先日、NIKKEI STYLEに「個人型DC、中小企業こそ際立つメリット」と題した記事が掲載されました。

個人型DCとは個人単位で加入する確定拠出年金のことで、企業年金を実施していない会社のサラリーマンであれば、毎月の給与から23,000円を上限として老後の資金を積み立てていくことができます。
(なお、現在国会で審議中のDC法改正案が成立すると、企業年金を実施している会社のサラリーマンも加入できるようになります。)

原則として60歳まで引き出せない代わりに、所得税の計算上、掛金は全額所得から控除されるほか、運用益についても非課税となっており、積立段階では税制上非常に優遇されています。

60歳になると一時金または年金として受けとることが可能になり、一時金で受けとる場合は他の退職金と合算して「退職所得」として扱われることとなります。

しかし退職金の額が小さい中小企業だと、個人型DCを一時金で受給しても「退職所得控除」の枠に収まる可能性が高く、受給段階でも税金はかかりません。

したがって個人型DCは老後資金の積み立てに非常に有効であるというのがこの記事の趣旨です。中小企業でなくても、退職金の水準がそれほど高くない企業であれば同じことが言えます。

「問題は、制度そのものが知られておらず、中小企業に使われていないこと。」という指摘も含めてもっともな内容ですが、では仮に会社として個人型DCを推進しようとしたとき、どうすれば社員に活用してもらえるようになるでしょうか。

個人型DCはその名のとおり申し込みの段階から個人単位で行うべきものであり、会社が手続きを代行したり、ましてや加入を強制できるものではありません。この記事に紹介されているように、社長自身が個人型DCのメリットを理解して率先して加入し、トップダウンで動けば話は早いと思いますが、そういうケースばかりではないと思います。

担当者としては社員のために個人型DCを推し進めたいと考えているものの、どう上の理解を得て、具体的にどう進めていけばいいのかよくわからないというケースもあるでしょう。

そもそも、社員が安心して働けるように会社として老後の資金を手当てしておくという意味では、退職金の額自体を充実させ、そのための資金をしっかり積み立てておくのが本来の姿です。

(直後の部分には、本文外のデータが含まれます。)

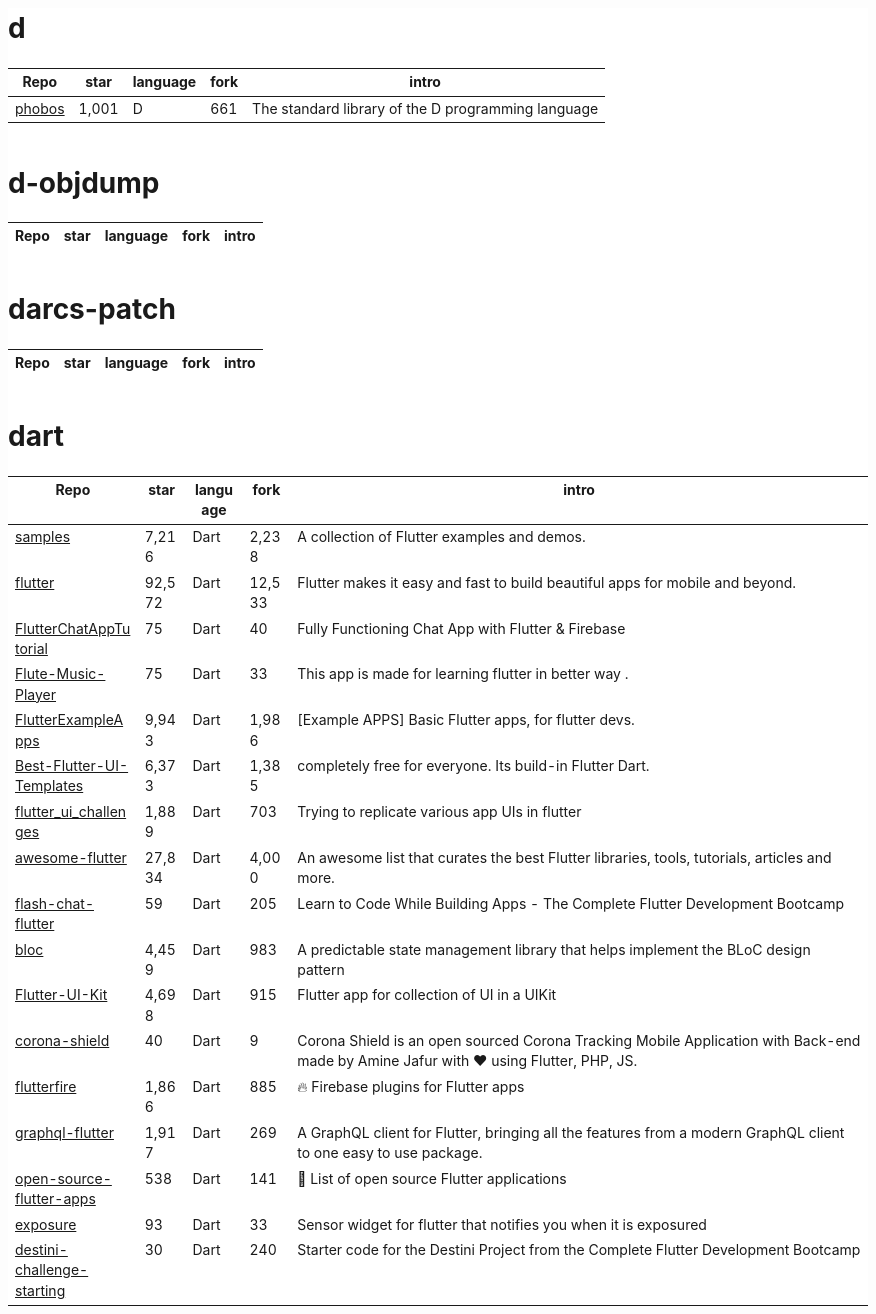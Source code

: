 

# d

Repo|star|language|fork|intro
-|-|-|-|-
[phobos](https://github.com/dlang/phobos)|1,001|D|661|The standard library of the D programming language


# d-objdump

Repo|star|language|fork|intro
-|-|-|-|-



# darcs-patch

Repo|star|language|fork|intro
-|-|-|-|-



# dart

Repo|star|language|fork|intro
-|-|-|-|-
[samples](https://github.com/flutter/samples)|7,216|Dart|2,238|A collection of Flutter examples and demos.
[flutter](https://github.com/flutter/flutter)|92,572|Dart|12,533|Flutter makes it easy and fast to build beautiful apps for mobile and beyond.
[FlutterChatAppTutorial](https://github.com/theindianappguy/FlutterChatAppTutorial)|75|Dart|40|Fully Functioning Chat App with Flutter & Firebase
[Flute-Music-Player](https://github.com/iamabhishek229313/Flute-Music-Player)|75|Dart|33|This app is made for learning flutter in better way .
[FlutterExampleApps](https://github.com/iampawan/FlutterExampleApps)|9,943|Dart|1,986|[Example APPS] Basic Flutter apps, for flutter devs.
[Best-Flutter-UI-Templates](https://github.com/mitesh77/Best-Flutter-UI-Templates)|6,373|Dart|1,385|completely free for everyone. Its build-in Flutter Dart.
[flutter_ui_challenges](https://github.com/lohanidamodar/flutter_ui_challenges)|1,889|Dart|703|Trying to replicate various app UIs in flutter
[awesome-flutter](https://github.com/Solido/awesome-flutter)|27,834|Dart|4,000|An awesome list that curates the best Flutter libraries, tools, tutorials, articles and more.
[flash-chat-flutter](https://github.com/londonappbrewery/flash-chat-flutter)|59|Dart|205|Learn to Code While Building Apps - The Complete Flutter Development Bootcamp
[bloc](https://github.com/felangel/bloc)|4,459|Dart|983|A predictable state management library that helps implement the BLoC design pattern
[Flutter-UI-Kit](https://github.com/iampawan/Flutter-UI-Kit)|4,698|Dart|915|Flutter app for collection of UI in a UIKit
[corona-shield](https://github.com/aminejafur/corona-shield)|40|Dart|9|Corona Shield is an open sourced Corona Tracking Mobile Application with Back-end made by Amine Jafur with ♥ using Flutter, PHP, JS.
[flutterfire](https://github.com/FirebaseExtended/flutterfire)|1,866|Dart|885|🔥 Firebase plugins for Flutter apps
[graphql-flutter](https://github.com/zino-app/graphql-flutter)|1,917|Dart|269|A GraphQL client for Flutter, bringing all the features from a modern GraphQL client to one easy to use package.
[open-source-flutter-apps](https://github.com/tortuvshin/open-source-flutter-apps)|538|Dart|141|📱 List of open source Flutter applications
[exposure](https://github.com/northka/exposure)|93|Dart|33|Sensor widget for flutter that notifies you when it is exposured
[destini-challenge-starting](https://github.com/londonappbrewery/destini-challenge-starting)|30|Dart|240|Starter code for the Destini Project from the Complete Flutter Development Bootcamp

しかし、将来にわたって退職金を約束するというのは、会社として一定の体力がないと難しいと思いますし、「前払い型」の制度である企業型のDCでも、投資教育が必要であったり、制度の運営にあたって手間やコストがかかります。

したがって、会社に直接的な負担のかからない「個人型DC」を社員に周知させることで、最低限の責任を果たしましょう、ということで、社長や関係者の理解を得ていくことが考えられます。

可能であれば、たとえ小さい額であってもDC掛金の原資としていくらか給与に上乗せすることによって、社員にとって大きなインセンティブとすることができるでしょう。
(但し実際にDCに加入するかどうか、毎月の掛金をいくらにするかは社員が個々に判断することになります。)

そのうえで、社員への説明にあたっては、
  • 身近な当事者としての視点
  • 客観的な専門家としての視点
の2つが重要であると考えます。

1点目については、個人型DCにすでに加入している自社の社員が、自らの経験をもとに個人型DCに加入した経緯や実際に感じたメリットを話すのが理想的でしょう。それによって、例えばいきなり金融機関の営業担当者が自分たちの提供しているプランについて説明を行うよりも、高い信頼性と関心をもって聞いてもらえることと思います。

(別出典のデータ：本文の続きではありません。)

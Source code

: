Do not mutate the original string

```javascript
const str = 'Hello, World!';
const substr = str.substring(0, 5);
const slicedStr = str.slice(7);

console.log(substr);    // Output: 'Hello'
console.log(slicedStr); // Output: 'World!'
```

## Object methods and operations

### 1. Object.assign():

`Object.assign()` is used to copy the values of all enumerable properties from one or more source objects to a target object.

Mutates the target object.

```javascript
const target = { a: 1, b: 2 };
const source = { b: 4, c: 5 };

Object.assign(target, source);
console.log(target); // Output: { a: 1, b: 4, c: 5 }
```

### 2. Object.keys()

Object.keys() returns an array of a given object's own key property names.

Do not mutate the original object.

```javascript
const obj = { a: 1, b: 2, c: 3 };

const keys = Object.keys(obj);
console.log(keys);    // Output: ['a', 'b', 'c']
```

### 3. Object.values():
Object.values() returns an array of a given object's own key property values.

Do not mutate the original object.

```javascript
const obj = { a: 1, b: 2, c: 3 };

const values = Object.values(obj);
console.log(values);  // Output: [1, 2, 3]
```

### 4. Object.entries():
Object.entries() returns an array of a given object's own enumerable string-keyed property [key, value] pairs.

2点目については、「身近な当事者」だけではカバーしきれない部分について専門家が対応し、社員の疑問や不安を解消することで、制度に対する理解と信頼をさらに深めてもらうということです。

個人型DCへの加入にあたっては、100以上もある取扱金融機関(運営管理機関)から1つを選ぶことになります。社員に少しでも有利なプランを選びとってもらうには、そうした金融機関と利害関係のない、客観的な立場から説明を受けられることが必要です。

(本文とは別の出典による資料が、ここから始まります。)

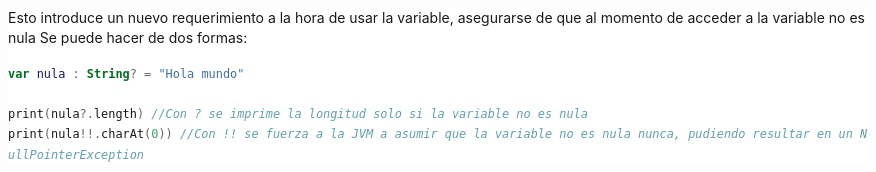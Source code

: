Esto introduce un nuevo requerimiento a la hora de usar la variable, asegurarse de que al momento de acceder a la variable no es nula
Se puede hacer de dos formas:

```kotlin
var nula : String? = "Hola mundo"

print(nula?.length) //Con ? se imprime la longitud solo si la variable no es nula
print(nula!!.charAt(0)) //Con !! se fuerza a la JVM a asumir que la variable no es nula nunca, pudiendo resultar en un NullPointerException
```
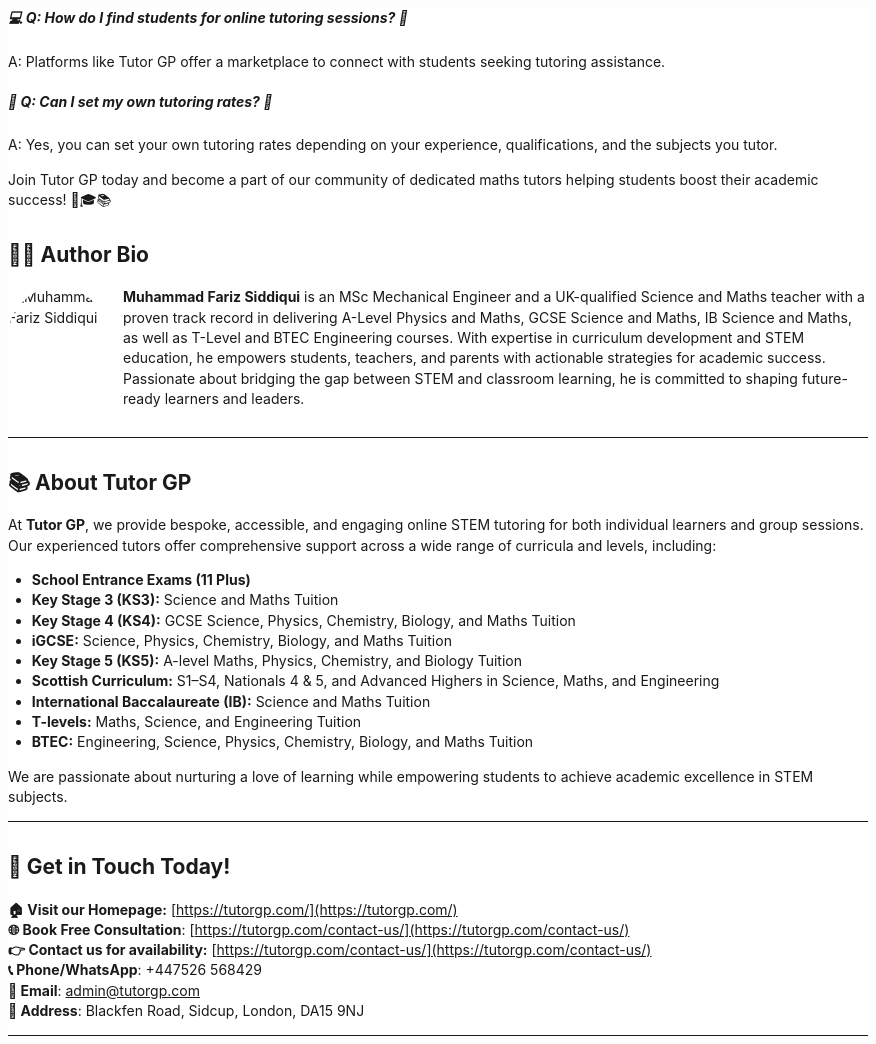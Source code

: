 <h5>💻 Q: How do I find students for online tutoring sessions? 🤔</h5>
<p>A: Platforms like Tutor GP offer a marketplace to connect with students seeking tutoring assistance.</p>
<h5>🌟 Q: Can I set my own tutoring rates? 🤔</h5>
<p>A: Yes, you can set your own tutoring rates depending on your experience, qualifications, and the subjects you tutor.</p>
<p>Join Tutor GP today and become a part of our community of dedicated maths tutors helping students boost their academic success! 🎉🎓📚</p>



## 👨‍🏫 Author Bio

<img src="https://tutorgp.github.io/blogs/images/TutorGP-Author-Siddiqui.jpg" alt="Muhammad Fariz Siddiqui" width="100" height="100" style="float:left;margin:0 15px 15px 0;border-radius:50%;">

**Muhammad Fariz Siddiqui** is an MSc Mechanical Engineer and a UK-qualified Science and Maths teacher with a proven track record in delivering A-Level Physics and Maths, GCSE Science and Maths, IB Science and Maths, as well as T-Level and BTEC Engineering courses. With expertise in curriculum development and STEM education, he empowers students, teachers, and parents with actionable strategies for academic success. Passionate about bridging the gap between STEM and classroom learning, he is committed to shaping future-ready learners and leaders.

<div style="clear:both;"></div>

---

## 📚 About Tutor GP

At **Tutor GP**, we provide bespoke, accessible, and engaging online STEM tutoring for both individual learners and group sessions. Our experienced tutors offer comprehensive support across a wide range of curricula and levels, including:

- **School Entrance Exams (11 Plus)**
- **Key Stage 3 (KS3):** Science and Maths Tuition
- **Key Stage 4 (KS4):** GCSE Science, Physics, Chemistry, Biology, and Maths Tuition
- **iGCSE:** Science, Physics, Chemistry, Biology, and Maths Tuition
- **Key Stage 5 (KS5):** A-level Maths, Physics, Chemistry, and Biology Tuition
- **Scottish Curriculum:** S1–S4, Nationals 4 & 5, and Advanced Highers in Science, Maths, and Engineering
- **International Baccalaureate (IB):** Science and Maths Tuition
- **T-levels:** Maths, Science, and Engineering Tuition
- **BTEC:** Engineering, Science, Physics, Chemistry, Biology, and Maths Tuition

We are passionate about nurturing a love of learning while empowering students to achieve academic excellence in STEM subjects.

---

## 🤙 Get in Touch Today!

**🏠 Visit our Homepage:** [https://tutorgp.com/](https://tutorgp.com/)   
**🌐 Book Free Consultation**: [https://tutorgp.com/contact-us/](https://tutorgp.com/contact-us/)   
**👉 Contact us for availability:** [https://tutorgp.com/contact-us/](https://tutorgp.com/contact-us/)    
**📞 Phone/WhatsApp**: +447526 568429     
**📧 Email**: [admin@tutorgp.com](mailto:admin@tutorgp.com)    
**📍 Address**: Blackfen Road, Sidcup, London, DA15 9NJ    

---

もちろん、最終的に運営管理機関を選択してもらうために、いくつかの会社からそれぞれのプランについて説明を受けるのはよいと思いますが、それは社員が個人型DCの仕組みや加入するメリットを理解し、「じゃあどこのプランに入るのがいいだろうか?」という点に関心が移ってからでも遅くはありません。

この手の話はどうしても金融機関任せになってしまいがちですが、社員のことを考えるなら会社が主体的に動くことが重要です。そうすることで社員の信頼を獲得することができ、会社にとっても社員にとっても望ましい結果に結び付けていくことができるでしょう。